Task material:
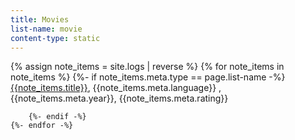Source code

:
 ```yaml
---
title: Movies
list-name: movie
content-type: static
---
```


<div>
    {% assign note_items = site.logs | reverse %}
    {% for note_items in note_items %}
        {%- if note_items.meta.type == page.list-name -%}
                <div class="notelist-feed">
                    <a href="{{ site.baseurl }}{{note_items.url}}">
                        {{note_items.title}}</a>, {{note_items.meta.language}} , {{note_items.meta.year}}, {{note_items.meta.rating}}
                </div>

        {%- endif -%}
    {%- endfor -%}
</div>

Work order:
From the records above, report the number of lines that hold the string "meta" and add nothing.

Solution to this exercise:
2